Measures to help people who have been out of work for more than six months are to be unveiled by the government.

Work and Pensions Secretary James Purnell said the government wanted to avoid "writing off a generation if they become long-term unemployed".

Details will be announced on Monday as Gordon Brown chairs a job summit.

Last month Mr Purnell said proposals to force most benefit claimants to prepare for work or face penalties were a "fair deal".

Mr Purnell said the government was determined to prevent people falling into a vicious circle of unemployment.

"The really key thing is not to repeat mistakes of the past and to write off a whole generation if they become long-term unemployed.

"If people do become long-term unemployed it's much, much harder for them to get back into work."

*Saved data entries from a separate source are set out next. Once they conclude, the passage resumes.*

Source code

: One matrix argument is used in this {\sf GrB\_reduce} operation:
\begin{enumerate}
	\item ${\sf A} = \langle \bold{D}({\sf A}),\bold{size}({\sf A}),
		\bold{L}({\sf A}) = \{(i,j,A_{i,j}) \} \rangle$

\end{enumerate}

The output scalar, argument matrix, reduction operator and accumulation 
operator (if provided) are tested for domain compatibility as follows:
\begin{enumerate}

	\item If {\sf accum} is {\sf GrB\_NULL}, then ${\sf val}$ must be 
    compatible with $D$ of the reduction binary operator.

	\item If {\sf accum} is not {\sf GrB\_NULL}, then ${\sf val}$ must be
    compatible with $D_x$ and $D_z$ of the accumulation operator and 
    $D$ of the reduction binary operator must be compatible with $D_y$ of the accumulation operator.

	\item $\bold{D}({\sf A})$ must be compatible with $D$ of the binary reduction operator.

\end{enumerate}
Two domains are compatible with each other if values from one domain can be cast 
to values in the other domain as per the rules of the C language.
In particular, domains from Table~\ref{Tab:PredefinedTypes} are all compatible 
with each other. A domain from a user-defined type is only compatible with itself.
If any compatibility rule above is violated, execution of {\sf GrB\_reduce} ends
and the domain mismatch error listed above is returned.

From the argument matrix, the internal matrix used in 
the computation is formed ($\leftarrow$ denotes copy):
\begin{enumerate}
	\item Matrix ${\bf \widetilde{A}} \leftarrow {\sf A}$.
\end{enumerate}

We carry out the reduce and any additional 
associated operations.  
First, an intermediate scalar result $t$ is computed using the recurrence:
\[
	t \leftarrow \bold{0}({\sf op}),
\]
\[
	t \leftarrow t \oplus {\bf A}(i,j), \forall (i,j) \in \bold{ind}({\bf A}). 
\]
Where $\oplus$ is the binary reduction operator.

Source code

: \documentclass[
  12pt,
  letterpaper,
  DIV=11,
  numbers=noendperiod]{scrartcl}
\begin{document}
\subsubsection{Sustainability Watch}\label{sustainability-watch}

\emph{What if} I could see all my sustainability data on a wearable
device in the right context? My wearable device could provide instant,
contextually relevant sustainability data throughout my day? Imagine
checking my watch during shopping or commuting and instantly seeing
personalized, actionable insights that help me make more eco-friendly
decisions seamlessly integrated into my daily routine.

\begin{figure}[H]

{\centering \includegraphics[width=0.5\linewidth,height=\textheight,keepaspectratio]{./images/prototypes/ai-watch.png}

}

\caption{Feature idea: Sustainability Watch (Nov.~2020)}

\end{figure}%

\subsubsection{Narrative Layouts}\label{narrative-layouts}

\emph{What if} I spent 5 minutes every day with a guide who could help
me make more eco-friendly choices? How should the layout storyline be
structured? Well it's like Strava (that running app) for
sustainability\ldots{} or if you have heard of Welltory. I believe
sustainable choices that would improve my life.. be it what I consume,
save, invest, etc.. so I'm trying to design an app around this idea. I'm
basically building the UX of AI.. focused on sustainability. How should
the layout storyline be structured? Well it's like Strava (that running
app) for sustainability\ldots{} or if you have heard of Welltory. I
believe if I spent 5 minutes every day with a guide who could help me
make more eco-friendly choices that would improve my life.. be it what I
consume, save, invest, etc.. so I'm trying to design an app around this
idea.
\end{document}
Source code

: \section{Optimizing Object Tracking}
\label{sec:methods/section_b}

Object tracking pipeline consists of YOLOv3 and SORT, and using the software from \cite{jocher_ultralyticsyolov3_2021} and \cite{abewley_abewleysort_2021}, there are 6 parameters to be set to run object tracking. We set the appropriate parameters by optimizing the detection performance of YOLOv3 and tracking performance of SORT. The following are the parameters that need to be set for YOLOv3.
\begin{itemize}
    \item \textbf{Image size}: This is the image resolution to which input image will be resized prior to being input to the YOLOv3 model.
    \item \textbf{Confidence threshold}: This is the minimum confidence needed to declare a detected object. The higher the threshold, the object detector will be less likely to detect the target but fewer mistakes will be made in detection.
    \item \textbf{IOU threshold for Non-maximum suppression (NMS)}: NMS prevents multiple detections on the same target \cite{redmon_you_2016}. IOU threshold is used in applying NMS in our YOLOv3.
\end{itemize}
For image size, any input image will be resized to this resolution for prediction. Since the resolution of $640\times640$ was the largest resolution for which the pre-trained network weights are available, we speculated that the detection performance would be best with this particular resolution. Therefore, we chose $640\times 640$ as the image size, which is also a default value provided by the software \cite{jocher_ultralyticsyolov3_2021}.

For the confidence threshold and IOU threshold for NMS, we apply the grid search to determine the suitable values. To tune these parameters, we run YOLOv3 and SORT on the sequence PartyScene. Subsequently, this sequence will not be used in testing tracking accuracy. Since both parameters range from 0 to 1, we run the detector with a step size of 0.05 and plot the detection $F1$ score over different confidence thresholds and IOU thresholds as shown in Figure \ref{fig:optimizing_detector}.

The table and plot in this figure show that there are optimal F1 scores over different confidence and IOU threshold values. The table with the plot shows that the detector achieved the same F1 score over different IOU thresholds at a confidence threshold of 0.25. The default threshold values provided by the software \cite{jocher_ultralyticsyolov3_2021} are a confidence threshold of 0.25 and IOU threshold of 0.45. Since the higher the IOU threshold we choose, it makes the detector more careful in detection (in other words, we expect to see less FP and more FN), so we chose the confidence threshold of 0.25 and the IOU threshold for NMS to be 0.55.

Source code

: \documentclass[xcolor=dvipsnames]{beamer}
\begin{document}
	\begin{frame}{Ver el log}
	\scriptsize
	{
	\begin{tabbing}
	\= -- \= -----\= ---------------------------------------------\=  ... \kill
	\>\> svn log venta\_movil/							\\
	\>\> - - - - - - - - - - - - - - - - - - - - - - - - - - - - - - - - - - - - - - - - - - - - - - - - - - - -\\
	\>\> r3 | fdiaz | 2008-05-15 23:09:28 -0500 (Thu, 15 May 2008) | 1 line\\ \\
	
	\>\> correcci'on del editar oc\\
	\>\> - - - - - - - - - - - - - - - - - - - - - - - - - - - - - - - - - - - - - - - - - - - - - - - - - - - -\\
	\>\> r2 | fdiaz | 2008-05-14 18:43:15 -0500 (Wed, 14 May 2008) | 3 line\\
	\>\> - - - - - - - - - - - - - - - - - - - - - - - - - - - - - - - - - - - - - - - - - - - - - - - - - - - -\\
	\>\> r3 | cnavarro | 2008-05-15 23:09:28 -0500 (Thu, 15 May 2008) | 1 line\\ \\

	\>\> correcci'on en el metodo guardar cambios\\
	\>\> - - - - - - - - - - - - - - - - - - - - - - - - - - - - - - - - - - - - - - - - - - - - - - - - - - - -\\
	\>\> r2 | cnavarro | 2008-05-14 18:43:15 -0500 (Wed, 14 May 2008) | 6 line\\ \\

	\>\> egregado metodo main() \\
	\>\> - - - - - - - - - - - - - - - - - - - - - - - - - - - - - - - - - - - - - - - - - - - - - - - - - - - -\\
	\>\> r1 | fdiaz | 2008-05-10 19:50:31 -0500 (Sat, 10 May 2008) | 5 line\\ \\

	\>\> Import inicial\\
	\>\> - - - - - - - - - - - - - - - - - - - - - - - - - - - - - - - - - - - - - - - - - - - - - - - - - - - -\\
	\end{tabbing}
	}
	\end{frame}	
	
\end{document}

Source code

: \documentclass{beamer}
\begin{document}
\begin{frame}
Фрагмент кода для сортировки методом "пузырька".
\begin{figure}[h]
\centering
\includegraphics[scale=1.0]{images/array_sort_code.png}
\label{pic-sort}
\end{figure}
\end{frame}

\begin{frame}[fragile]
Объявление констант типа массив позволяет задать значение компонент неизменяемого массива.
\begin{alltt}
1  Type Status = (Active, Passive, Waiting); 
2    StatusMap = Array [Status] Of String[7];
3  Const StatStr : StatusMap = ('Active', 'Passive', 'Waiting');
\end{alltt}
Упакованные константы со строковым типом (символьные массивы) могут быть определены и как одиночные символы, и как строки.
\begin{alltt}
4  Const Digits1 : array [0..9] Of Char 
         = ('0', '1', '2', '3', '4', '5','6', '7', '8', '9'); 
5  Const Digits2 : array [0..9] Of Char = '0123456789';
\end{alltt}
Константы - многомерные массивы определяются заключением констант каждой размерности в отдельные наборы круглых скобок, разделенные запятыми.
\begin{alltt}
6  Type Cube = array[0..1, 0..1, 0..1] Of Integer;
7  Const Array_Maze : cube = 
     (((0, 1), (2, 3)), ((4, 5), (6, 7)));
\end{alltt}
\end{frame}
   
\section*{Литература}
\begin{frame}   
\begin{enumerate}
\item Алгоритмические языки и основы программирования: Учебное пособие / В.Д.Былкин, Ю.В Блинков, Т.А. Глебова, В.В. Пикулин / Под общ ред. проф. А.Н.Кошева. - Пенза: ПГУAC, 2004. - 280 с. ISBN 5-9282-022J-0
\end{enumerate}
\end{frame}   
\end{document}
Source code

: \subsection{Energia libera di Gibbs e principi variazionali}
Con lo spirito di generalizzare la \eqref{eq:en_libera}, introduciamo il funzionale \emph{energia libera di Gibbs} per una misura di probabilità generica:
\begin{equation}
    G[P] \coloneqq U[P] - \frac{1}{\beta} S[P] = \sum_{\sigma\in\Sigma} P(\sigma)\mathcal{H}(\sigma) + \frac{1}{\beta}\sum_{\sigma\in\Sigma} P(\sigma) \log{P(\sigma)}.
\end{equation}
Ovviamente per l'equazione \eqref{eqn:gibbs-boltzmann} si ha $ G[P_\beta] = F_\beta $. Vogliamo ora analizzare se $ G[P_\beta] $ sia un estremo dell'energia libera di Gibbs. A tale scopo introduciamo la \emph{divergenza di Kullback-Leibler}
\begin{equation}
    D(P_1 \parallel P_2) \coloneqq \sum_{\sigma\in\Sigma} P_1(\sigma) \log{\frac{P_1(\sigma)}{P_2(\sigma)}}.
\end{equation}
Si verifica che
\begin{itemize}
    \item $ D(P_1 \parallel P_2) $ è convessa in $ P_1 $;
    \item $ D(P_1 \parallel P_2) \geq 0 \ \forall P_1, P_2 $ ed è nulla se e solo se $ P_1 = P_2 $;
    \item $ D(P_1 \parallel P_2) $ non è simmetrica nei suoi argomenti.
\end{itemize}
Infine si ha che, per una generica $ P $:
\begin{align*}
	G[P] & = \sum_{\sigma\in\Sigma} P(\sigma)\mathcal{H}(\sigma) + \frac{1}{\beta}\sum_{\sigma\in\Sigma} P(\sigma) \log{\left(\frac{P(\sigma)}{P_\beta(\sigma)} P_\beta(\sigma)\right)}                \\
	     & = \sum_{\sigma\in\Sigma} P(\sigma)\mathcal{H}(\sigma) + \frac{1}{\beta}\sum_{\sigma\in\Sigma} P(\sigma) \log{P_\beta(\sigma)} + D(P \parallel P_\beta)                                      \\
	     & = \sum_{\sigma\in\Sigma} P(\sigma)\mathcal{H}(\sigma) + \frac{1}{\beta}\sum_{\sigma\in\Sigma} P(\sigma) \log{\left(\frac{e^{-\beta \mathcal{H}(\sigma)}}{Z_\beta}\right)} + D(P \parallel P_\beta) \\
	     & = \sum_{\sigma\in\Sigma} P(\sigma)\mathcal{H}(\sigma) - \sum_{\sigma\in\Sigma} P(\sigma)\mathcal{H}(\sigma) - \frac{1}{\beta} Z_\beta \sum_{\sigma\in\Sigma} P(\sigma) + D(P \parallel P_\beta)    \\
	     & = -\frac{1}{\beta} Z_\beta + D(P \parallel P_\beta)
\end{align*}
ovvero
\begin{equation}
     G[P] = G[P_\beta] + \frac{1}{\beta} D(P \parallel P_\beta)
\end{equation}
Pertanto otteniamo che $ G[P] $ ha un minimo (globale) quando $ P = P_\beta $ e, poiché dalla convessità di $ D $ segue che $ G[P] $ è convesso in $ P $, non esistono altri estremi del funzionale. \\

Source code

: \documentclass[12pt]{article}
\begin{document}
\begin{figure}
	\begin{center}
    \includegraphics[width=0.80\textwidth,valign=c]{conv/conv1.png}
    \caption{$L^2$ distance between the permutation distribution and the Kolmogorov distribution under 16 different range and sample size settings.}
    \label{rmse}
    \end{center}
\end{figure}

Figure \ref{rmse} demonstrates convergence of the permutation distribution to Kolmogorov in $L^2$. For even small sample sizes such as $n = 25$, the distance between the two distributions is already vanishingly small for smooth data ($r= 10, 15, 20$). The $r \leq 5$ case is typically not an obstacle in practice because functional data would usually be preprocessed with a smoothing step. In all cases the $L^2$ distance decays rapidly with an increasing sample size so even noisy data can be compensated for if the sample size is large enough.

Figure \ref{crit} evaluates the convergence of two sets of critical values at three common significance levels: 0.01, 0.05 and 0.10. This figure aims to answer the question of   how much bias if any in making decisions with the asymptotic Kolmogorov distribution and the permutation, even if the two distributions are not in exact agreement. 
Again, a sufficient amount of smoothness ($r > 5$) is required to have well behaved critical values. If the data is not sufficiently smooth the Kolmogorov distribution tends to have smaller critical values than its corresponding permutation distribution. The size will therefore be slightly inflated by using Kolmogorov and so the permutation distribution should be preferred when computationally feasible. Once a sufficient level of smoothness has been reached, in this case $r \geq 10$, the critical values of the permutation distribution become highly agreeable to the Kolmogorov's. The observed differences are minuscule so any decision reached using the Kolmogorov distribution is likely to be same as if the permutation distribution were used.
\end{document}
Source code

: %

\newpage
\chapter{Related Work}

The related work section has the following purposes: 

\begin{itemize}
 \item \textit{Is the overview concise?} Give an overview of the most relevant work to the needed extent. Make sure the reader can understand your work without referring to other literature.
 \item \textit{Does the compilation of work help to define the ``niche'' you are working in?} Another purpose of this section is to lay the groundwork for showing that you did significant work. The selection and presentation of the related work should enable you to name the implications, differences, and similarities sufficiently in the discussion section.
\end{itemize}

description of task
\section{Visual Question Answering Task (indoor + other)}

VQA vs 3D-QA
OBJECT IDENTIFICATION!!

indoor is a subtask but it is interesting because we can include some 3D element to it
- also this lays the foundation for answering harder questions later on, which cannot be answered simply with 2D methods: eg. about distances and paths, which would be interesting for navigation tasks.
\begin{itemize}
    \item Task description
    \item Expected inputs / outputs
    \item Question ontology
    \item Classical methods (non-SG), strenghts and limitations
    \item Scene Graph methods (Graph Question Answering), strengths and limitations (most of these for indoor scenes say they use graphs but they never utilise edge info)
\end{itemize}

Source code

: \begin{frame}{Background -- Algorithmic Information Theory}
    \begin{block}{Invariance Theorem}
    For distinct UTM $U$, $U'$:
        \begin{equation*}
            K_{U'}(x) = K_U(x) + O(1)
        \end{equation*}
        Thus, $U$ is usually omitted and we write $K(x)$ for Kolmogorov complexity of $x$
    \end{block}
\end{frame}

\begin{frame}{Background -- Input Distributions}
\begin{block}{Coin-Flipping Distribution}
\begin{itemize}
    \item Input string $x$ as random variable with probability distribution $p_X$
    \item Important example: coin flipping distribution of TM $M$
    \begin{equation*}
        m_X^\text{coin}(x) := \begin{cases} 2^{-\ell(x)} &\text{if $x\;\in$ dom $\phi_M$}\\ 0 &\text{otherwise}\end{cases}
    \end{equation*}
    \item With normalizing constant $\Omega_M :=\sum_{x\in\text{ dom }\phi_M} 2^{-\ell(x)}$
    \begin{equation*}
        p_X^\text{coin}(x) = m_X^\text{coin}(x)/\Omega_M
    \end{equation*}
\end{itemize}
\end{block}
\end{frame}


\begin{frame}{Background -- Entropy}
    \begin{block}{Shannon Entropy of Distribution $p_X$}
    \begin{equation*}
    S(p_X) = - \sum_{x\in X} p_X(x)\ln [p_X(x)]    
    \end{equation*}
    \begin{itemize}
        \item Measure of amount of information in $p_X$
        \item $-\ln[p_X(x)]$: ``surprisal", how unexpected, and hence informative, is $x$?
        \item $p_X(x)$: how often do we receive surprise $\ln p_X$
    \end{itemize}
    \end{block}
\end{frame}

He said the government would be announcing next week "extra help, more real help to make sure that people if they have been out of work for six months get more support so they can get back into the labour market."

The Conservatives say the government appears to be adopting some of their proposals, but they want to study the details.

Shadow work and pensions secretary Chris Grayling said: "We have already had a string of either fake or exaggerated announcements on jobs this week from the government.

Jobcentre Plus

"At a time when it is clear the government's policies on the recession are not working, ministers need to show that this latest set of initiatives have some substance behind them - and are not just more spin and re-announcement."

Mr Purnell will outline the ways in which more training, advice and incentives for employers will be made available ahead of the jobs summit.

BBC political correspondent Carole Walker said the prime minister "wants to demonstrate the government is addressing the growing concerns about jobs as the downturn takes its toll".

To that end, former health secretary Alan Milburn is being brought back to frontline politics.

Mr Milburn, who is seen as a Blairite, will chair a panel of industry leaders to help people from disadvantaged backgrounds progress in key professions.

In a Sunday Times article he said he would try to ensure "the best people, regardless of their backgrounds, have a fair crack of the whip".

Measures to promote social mobility are to be set out in a White Paper on Tuesday.